[YOUR INSTRUCTIONS] Scan the data below and work out how many of its lines contain the word "devicons". Give only that number.

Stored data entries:

<<<<

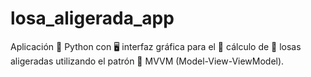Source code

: # losa_aligerada_app
Aplicación 🐍 Python con 🖥️ interfaz gráfica para el 📐 cálculo de 🧱 losas aligeradas utilizando el patrón 🧩 MVVM (Model-View-ViewModel).
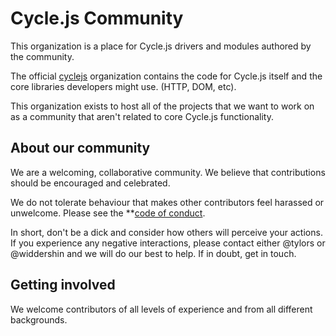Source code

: # Cycle.js Community

This organization is a place for Cycle.js drivers and modules authored by the community.

The official [cyclejs](https://github.com/cyclejs) organization contains the code for Cycle.js itself and the core libraries developers might use. (HTTP, DOM, etc).

This organization exists to host all of the projects that we want to work on as a community that aren't related to core Cycle.js functionality.

About our community
---

We are a welcoming, collaborative community. We believe that contributions should be encouraged and celebrated.

We do not tolerate behaviour that makes other contributors feel harassed or unwelcome. Please see the **[code of conduct](https://github.com/cyclejs-community/cyclejs-community/blob/master/CODE-OF-CONDUCT.md).

In short, don't be a dick and consider how others will perceive your actions. If you experience any negative interactions, please contact either @tylors or @widdershin and we will do our best to help. If in doubt, get in touch.

Getting involved
---

We welcome contributors of all levels of experience and from all different backgrounds.

<!-- TODO: write more here -->
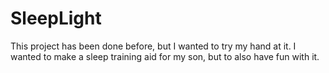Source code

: # SleepLight
 
This project has been done before, but I wanted to try my hand at it. I wanted to make a sleep training aid for my son, but to also have fun with it.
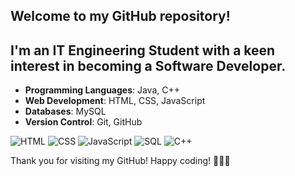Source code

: 

## Welcome to my GitHub repository! 
## I'm an IT Engineering Student with a keen interest in becoming a Software Developer. 
 


- **Programming Languages**: Java, C++
- **Web Development**: HTML, CSS, JavaScript
- **Databases**: MySQL
- **Version Control**: Git, GitHub

 ![HTML](https://img.icons8.com/color/48/000000/html-5.png)
 ![CSS](https://img.icons8.com/color/48/000000/css3.png)
 ![JavaScript](https://img.icons8.com/color/48/000000/javascript.png)
 ![SQL](https://img.icons8.com/color/48/000000/mysql-logo.png)
 ![C++](https://img.icons8.com/color/48/000000/c-plus-plus-logo.png)



Thank you for visiting my GitHub! Happy coding! 👨‍💻🚀

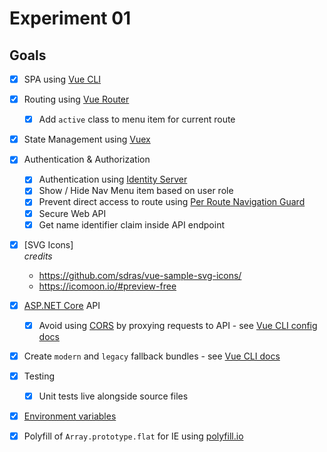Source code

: # Experiment 01

## Goals

- [x] SPA using [Vue CLI](https://cli.vuejs.org/)
- [x] Routing using [Vue Router](https://router.vuejs.org/)
    - [X] Add `active` class to menu item for current route
- [x] State Management using [Vuex](https://vuex.vuejs.org/)
- [x] Authentication & Authorization
  - [x] Authentication using [Identity Server](https://identityserver4.readthedocs.io/en/latest/)
  - [x] Show / Hide Nav Menu item based on user role
  - [x] Prevent direct access to route using [Per Route Navigation Guard](https://router.vuejs.org/guide/advanced/navigation-guards.html#per-route-guard)
  - [x] Secure Web API
  - [x] Get name identifier claim inside API endpoint 
- [x] [SVG Icons]  
*credits*
    - https://github.com/sdras/vue-sample-svg-icons/
    - https://icomoon.io/#preview-free
- [x] [ASP.NET Core](https://docs.microsoft.com/en-us/aspnet/core/web-api/?view=aspnetcore-2.2) API
    - [x] Avoid using [CORS](https://developer.mozilla.org/en-US/docs/Web/HTTP/CORS) by proxying requests to API - see [Vue CLI config docs](https://cli.vuejs.org/config/#devserver-proxy)
- [x] Create `modern` and `legacy` fallback bundles - see [Vue CLI docs](https://cli.vuejs.org/guide/browser-compatibility.html#modern-mode)
- [x] Testing
    - [x] Unit tests live alongside source files
- [x] [Environment variables](https://cli.vuejs.org/guide/mode-and-env.html#environment-variables)   
- [x] Polyfill of `Array.prototype.flat` for IE using [polyfill.io](https://polyfill.io)  



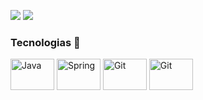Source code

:

<div> 
 
  <a href="https://www.instagram.com/pedrofreitaskt/" target="_blank"><img src="https://img.shields.io/badge/-Instagram-%23E4405F?style=for-the-badge&logo=instagram&logoColor=white" target="_blank"></a>
  <a href="https://www.linkedin.com/in/pedro-freitas-a234782a5" target="_blank"><img src="https://img.shields.io/badge/-LinkedIn-%230077B5?style=for-the-badge&logo=linkedin&logoColor=white" target="_blank"></a> 
  
</div>

### Tecnologias 🚀

<div>
 <img  align="center" alt="Java" height="50" width="70"
  src="https://cdn.jsdelivr.net/gh/devicons/devicon@latest/icons/java/java-plain.svg" />
  <img  align="center" alt="Spring" height="50" width="70" src="https://cdn.jsdelivr.net/gh/devicons/devicon@latest/icons/spring/spring-original.svg" />
  <img align="center" alt="Git" height="50" width="70"
   src="https://cdn.jsdelivr.net/gh/devicons/devicon@latest/icons/git/git-original.svg" />
   <img  align="center" alt="Git" height="50" width="70"
    src="https://cdn.jsdelivr.net/gh/devicons/devicon@latest/icons/mysql/mysql-original.svg" />
          
          
          
          
          


</div>
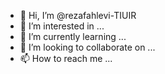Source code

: - 👋 Hi, I’m @rezafahlevi-TIUIR
- 👀 I’m interested in ...
- 🌱 I’m currently learning ...
- 💞️ I’m looking to collaborate on ...
- 📫 How to reach me ...

<!---
rezafahlevi-TIUIR/rezafahlevi-TIUIR is a ✨ special ✨ repository because its `README.md` (this file) appears on your GitHub profile.
You can click the Preview link to take a look at your changes.
--->
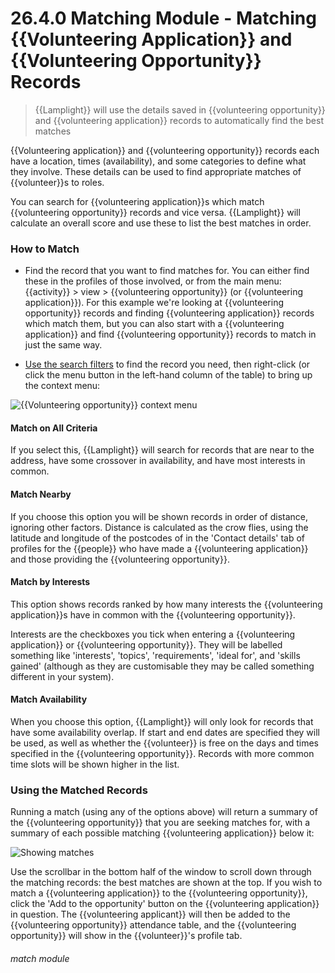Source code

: # 26.4.0 Matching Module - Matching {{Volunteering Application}} and {{Volunteering Opportunity}} Records

> {{Lamplight}} will use the details saved in {{volunteering opportunity}} and {{volunteering application}} records to automatically find the best matches

{{Volunteering application}} and {{volunteering opportunity}} records each have a location, times (availability), and some categories to define what they involve. These details can be used to find appropriate matches of {{volunteer}}s to roles.

You can search for {{volunteering application}}s which match {{volunteering opportunity}} records and vice versa. {{Lamplight}} will calculate an overall score and use these to list the best matches in order.

### How to Match

- Find the record that you want to find matches for.  You can either find these in the profiles of those involved, or from the main menu: {{activity}} > view > {{volunteering opportunity}} (or {{volunteering application}}). For this example we're looking at {{volunteering opportunity}} records and finding {{volunteering application}} records which match them, but you can also start with a {{volunteering application}} and find {{volunteering opportunity}} records to match in just the same way.  

- [Use the search filters](/help/index/p/26.3.0) to find the record you need, then right-click (or click the menu button in the left-hand column of the table) to bring up the context menu:

![{{Volunteering opportunity}} context menu](26.3.0c.png)

#### Match on All Criteria

If you select this, {{Lamplight}} will search for records that are near to the address, have some crossover in availability, and have most interests in common.

#### Match Nearby

If you choose this option you will be shown records in order of distance, ignoring other factors.  Distance is calculated as the crow flies, using the latitude and longitude of the postcodes of in the 'Contact details' tab of profiles for the {{people}} who have made a {{volunteering application}} and those providing the {{volunteering opportunity}}.

#### Match by Interests

This option shows records ranked by how many interests the {{volunteering application}}s have in common with the {{volunteering opportunity}}.

Interests are the checkboxes you tick when entering a {{volunteering application}} or {{volunteering opportunity}}. They will be labelled something like 'interests', 'topics', 'requirements', 'ideal for', and 'skills gained' (although as they are customisable they  may be called something different in your system).

#### Match Availability

When you choose this option, {{Lamplight}} will only look for records that have some availability overlap. If start and end dates are specified they will be used, as well as whether the {{volunteer}} is free on the days and times specified in the {{volunteering opportunity}}.  Records with more common time slots will be shown higher in the list.


### Using the Matched Records

Running a match (using any of the options above) will return a summary of the {{volunteering opportunity}} that you are seeking matches for, with a summary of each possible matching {{volunteering application}} below it:

![Showing matches](26.4.0a.png)

Use the scrollbar in the bottom half of the window to scroll down through the matching records: the best matches are shown at the top.  If you wish to match a {{volunteering application}} to the {{volunteering opportunity}}, click the 'Add to the opportunity' button on the {{volunteering application}} in question. The {{volunteering applicant}} will then be added to the {{volunteering opportunity}} attendance table, and the {{volunteering opportunity}} will show in the {{volunteer}}'s profile tab.


###### match module
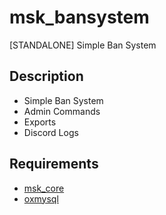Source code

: # msk_bansystem
[STANDALONE] Simple Ban System

## Description
* Simple Ban System
* Admin Commands
* Exports
* Discord Logs

## Requirements
* [msk_core](https://github.com/MSK-Scripts/msk_core)
* [oxmysql](https://github.com/overextended/oxmysql)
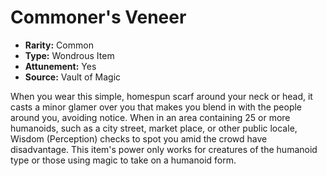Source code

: # Commoner's Veneer

- **Rarity:** Common
- **Type:** Wondrous Item
- **Attunement:** Yes
- **Source:** Vault of Magic

When you wear this simple, homespun scarf around your neck or head, it casts a minor glamer over you that makes you blend in with the people around you, avoiding notice. When in an area containing 25 or more humanoids, such as a city street, market place, or other public locale, Wisdom (Perception) checks to spot you amid the crowd have disadvantage. This item's power only works for creatures of the humanoid type or those using magic to take on a humanoid form.
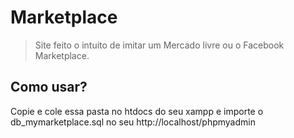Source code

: # Marketplace
> Site feito o intuito de imitar um Mercado livre ou o Facebook Marketplace.

## Como usar?

Copie e cole essa pasta no htdocs do seu xampp e importe o db_mymarketplace.sql no seu http://localhost/phpmyadmin
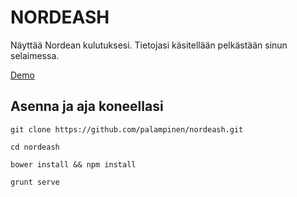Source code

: # NORDEASH

Näyttää Nordean kulutuksesi. Tietojasi käsitellään pelkästään sinun selaimessa.

[Demo](http://palampinen.github.io/nordeash)

## Asenna ja aja koneellasi

`git clone https://github.com/palampinen/nordeash.git`

`cd nordeash`

`bower install && npm install`

`grunt serve`

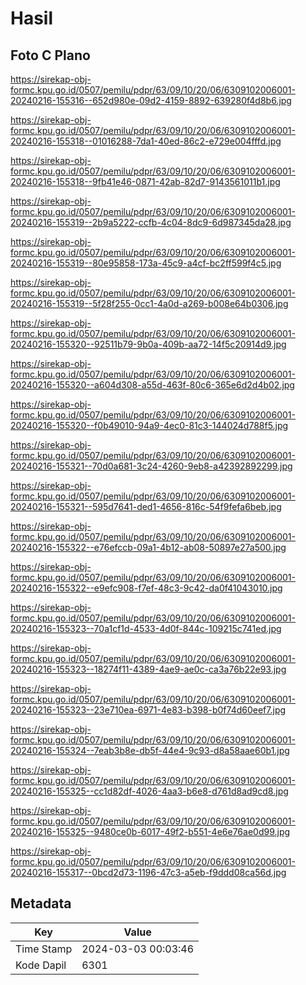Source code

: # Hasil

## Foto C Plano

https://sirekap-obj-formc.kpu.go.id/0507/pemilu/pdpr/63/09/10/20/06/6309102006001-20240216-155316--652d980e-09d2-4159-8892-639280f4d8b6.jpg

https://sirekap-obj-formc.kpu.go.id/0507/pemilu/pdpr/63/09/10/20/06/6309102006001-20240216-155318--01016288-7da1-40ed-86c2-e729e004fffd.jpg

https://sirekap-obj-formc.kpu.go.id/0507/pemilu/pdpr/63/09/10/20/06/6309102006001-20240216-155318--9fb41e46-0871-42ab-82d7-9143561011b1.jpg

https://sirekap-obj-formc.kpu.go.id/0507/pemilu/pdpr/63/09/10/20/06/6309102006001-20240216-155319--2b9a5222-ccfb-4c04-8dc9-6d987345da28.jpg

https://sirekap-obj-formc.kpu.go.id/0507/pemilu/pdpr/63/09/10/20/06/6309102006001-20240216-155319--80e95858-173a-45c9-a4cf-bc2ff599f4c5.jpg

https://sirekap-obj-formc.kpu.go.id/0507/pemilu/pdpr/63/09/10/20/06/6309102006001-20240216-155319--5f28f255-0cc1-4a0d-a269-b008e64b0306.jpg

https://sirekap-obj-formc.kpu.go.id/0507/pemilu/pdpr/63/09/10/20/06/6309102006001-20240216-155320--92511b79-9b0a-409b-aa72-14f5c20914d9.jpg

https://sirekap-obj-formc.kpu.go.id/0507/pemilu/pdpr/63/09/10/20/06/6309102006001-20240216-155320--a604d308-a55d-463f-80c6-365e6d2d4b02.jpg

https://sirekap-obj-formc.kpu.go.id/0507/pemilu/pdpr/63/09/10/20/06/6309102006001-20240216-155320--f0b49010-94a9-4ec0-81c3-144024d788f5.jpg

https://sirekap-obj-formc.kpu.go.id/0507/pemilu/pdpr/63/09/10/20/06/6309102006001-20240216-155321--70d0a681-3c24-4260-9eb8-a42392892299.jpg

https://sirekap-obj-formc.kpu.go.id/0507/pemilu/pdpr/63/09/10/20/06/6309102006001-20240216-155321--595d7641-ded1-4656-816c-54f9fefa6beb.jpg

https://sirekap-obj-formc.kpu.go.id/0507/pemilu/pdpr/63/09/10/20/06/6309102006001-20240216-155322--e76efccb-09a1-4b12-ab08-50897e27a500.jpg

https://sirekap-obj-formc.kpu.go.id/0507/pemilu/pdpr/63/09/10/20/06/6309102006001-20240216-155322--e9efc908-f7ef-48c3-9c42-da0f41043010.jpg

https://sirekap-obj-formc.kpu.go.id/0507/pemilu/pdpr/63/09/10/20/06/6309102006001-20240216-155323--70a1cf1d-4533-4d0f-844c-109215c741ed.jpg

https://sirekap-obj-formc.kpu.go.id/0507/pemilu/pdpr/63/09/10/20/06/6309102006001-20240216-155323--18274f11-4389-4ae9-ae0c-ca3a76b22e93.jpg

https://sirekap-obj-formc.kpu.go.id/0507/pemilu/pdpr/63/09/10/20/06/6309102006001-20240216-155323--23e710ea-6971-4e83-b398-b0f74d60eef7.jpg

https://sirekap-obj-formc.kpu.go.id/0507/pemilu/pdpr/63/09/10/20/06/6309102006001-20240216-155324--7eab3b8e-db5f-44e4-9c93-d8a58aae60b1.jpg

https://sirekap-obj-formc.kpu.go.id/0507/pemilu/pdpr/63/09/10/20/06/6309102006001-20240216-155325--cc1d82df-4026-4aa3-b6e8-d761d8ad9cd8.jpg

https://sirekap-obj-formc.kpu.go.id/0507/pemilu/pdpr/63/09/10/20/06/6309102006001-20240216-155325--9480ce0b-6017-49f2-b551-4e6e76ae0d99.jpg

https://sirekap-obj-formc.kpu.go.id/0507/pemilu/pdpr/63/09/10/20/06/6309102006001-20240216-155317--0bcd2d73-1196-47c3-a5eb-f9ddd08ca56d.jpg


## Metadata

| Key        | Value               |
| ---------- | ------------------- |
| Time Stamp | 2024-03-03 00:03:46 |
| Kode Dapil | 6301                |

>>>>

[EXPECTED ANSWER] 4